Die Kirche profitiert jedes Mal davon, wenn sie der Welt eine Persönlichkeit vorstellen kann, die die Liebe, Solidarität, Wahrhaftigkeit, Güte und Einfachheit Jesu Christi widerspiegelt. Sie darf ihre Botschaft nicht auf eine bloße Verkündigung von Glaubenswahrheiten oder moralischen Regeln reduzieren, sondern muss vielmehr überzeugende Beispiele für ein Leben nach dem Evangelium aufzeigen. "Leben entzündet sich am Leben", sagte Pater Kentenich. Wie viel verdanken wir einem Paulus von Tarsus, einem Franziskus von Assisi, einer Teresa von Avila, einem Ignatius von Loyola! Aber wie viel verdanken wir auch den ganz schlichten Zeugen, die uns durch ihre Worte und Werke den Glauben weitergegeben haben! Eine Kirche ohne die Heiligen - die berühmten wie auch die unbekannten - wäre eine verarmte Kirche.

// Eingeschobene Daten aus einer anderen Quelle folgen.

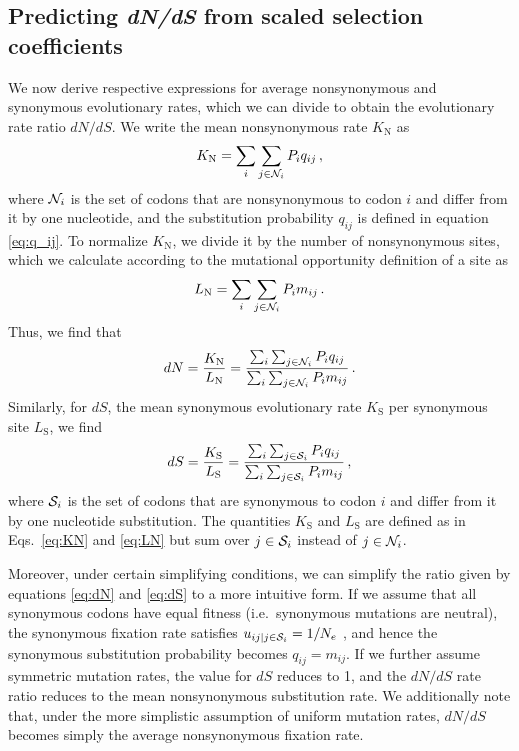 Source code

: \documentclass[11pt]{article}
\begin{document}
		
\subsection*{Predicting \emph{dN/dS} from scaled selection coefficients} 

We now derive respective expressions for average nonsynonymous and synonymous evolutionary rates, which we can divide to obtain the evolutionary rate ratio $dN/dS$. We write the mean nonsynonymous rate $K_\text{N}$ as 
\begin{equation}\label{eq:KN}
	K_\text{N} = \sum_i \sum_{j \in {\cal N}_i} P_i q_{ij} \,,
\end{equation}
where ${\cal N}_i$ is the set of codons that are nonsynonymous to codon $i$ and differ from it by one nucleotide, and the substitution probability $q_{ij}$ is defined in equation \eqref{eq:q_ij}. To normalize $K_\text{N}$, we divide it by the number of nonsynonymous sites, which we calculate according to the mutational opportunity definition of a site \citep{GoldmanYang1994, Yang2006} as 
\begin{equation}\label{eq:LN}
	L_\text{N} = \sum_i \sum_{j \in {\cal N}_i} P_i m_{ij}\, .
\end{equation} Thus, we find that 
\begin{equation}\label{eq:dN}
	dN = \frac{K_\text{N}}{L_\text{N}}=\frac{\sum_i \sum_{j \in {\cal N}_i} P_i q_{ij}} {\sum_i \sum_{j \in {\cal N}_i}P_i m_{ij}}\,.
\end{equation} Similarly, for $dS$, the mean synonymous evolutionary rate $K_\text{S}$ per synonymous site $L_\text{S}$, we find
\begin{equation}\label{eq:dS}
	dS = \frac{K_\text{S}}{L_\text{S}}=\frac{\sum_i \sum_{j \in {\cal S}_i} P_i q_{ij} } {\sum_i \sum_{j \in {\cal S}_i} P_i m_{ij} }\,,
\end{equation}
where ${\cal S}_i$ is the set of codons that are synonymous to codon $i$ and differ from it by one nucleotide substitution. The quantities $K_\text{S}$ and $L_\text{S}$ are defined as in Eqs.~\eqref{eq:KN} and \eqref{eq:LN} but sum over $j\in {\cal S}_i$ instead of $j\in {\cal N}_i$. 

Moreover, under certain simplifying conditions, we can simplify the ratio given by equations \eqref{eq:dN} and \eqref{eq:dS} to a more intuitive form. 
If we assume that all synonymous codons have equal fitness (i.e.\ synonymous mutations are neutral), the synonymous fixation rate satisfies $u_{ij | j \in {\cal S}_i} = 1/N_e$ \citep{CrowKimura1970}, and hence the synonymous substitution probability becomes $q_{ij} = m_{ij}$. If we further assume symmetric mutation rates, the value for $dS$ reduces to 1, and the $dN/dS$ rate ratio reduces to the mean nonsynonymous substitution rate. We additionally note that, under the more simplistic assumption of uniform mutation rates, $dN/dS$ becomes simply the average nonsynonymous fixation rate.
\end{document}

Selbstverständlich ist es wichtig, eine "Inflation der Heiligsprechungen" zu vermeiden; die Quantität bleibt immer zweitrangig. Zu wünschen wäre vor allem die Heiligsprechung von Christen unserer heutigen Zeit, besonders von Laien. Dabei kann man besonders hervorheben den Prozess des spanischen Architekten Antonio Gaudí, des französischen Politikers Robert Schumann, des chilenischen Ingenieurs Mario Hiriart und des brasilianischen Familienvaters João Pozzobon.

 

Und worin besteht der originelle Beitrag von Pater Kentenich?

"Die Heiligen sind die Antworten von oben auf die Fragen von unten", sagte einmal Hans Urs von Balthasar. Heute haben wir sehr viele Fragen, weil wir in einer Zeit des Umbruchs leben, der immer schneller vor sich geht, der tiefe und globale Ausmaße angenommen hat. Ein wichtiger Impuls von Pater Kentenich für diese Zeit ist das bewusste Annehmen ihrer Herausforderungen. "Das Ohr am Herzen Gottes, die Hand am Pulsschlag der Zeit", so beschreibt er seine Persönlichkeit und pastorale Tätigkeit. Er beschränkte sich weder auf das Beklagen bestehender Übel noch auf ein wehmütiges Zurückschauen in vergangene Zeiten; er verkündete auch keine utopischen Zukunftsvisionen. Als Gründer der Schönstatt-Bewegung versuchte er, zur Freiheit zu erziehen, damit jeder Mensch sich seiner Originalität bewusst wird und seine persönliche Geschichte gestaltet in der Offenheit für den Gott des Lebens und in Solidarität mit den anderen. Genau deshalb warnte er vor der Gefahr der Vermassung. Und schon sehr früh widersetzte er sich dem Hitler-Regime, was zur Folge hatte, dass er drei Jahre und acht Monate Gefangenschaft im Konzentrationslager Dachau auf sich nehmen musste.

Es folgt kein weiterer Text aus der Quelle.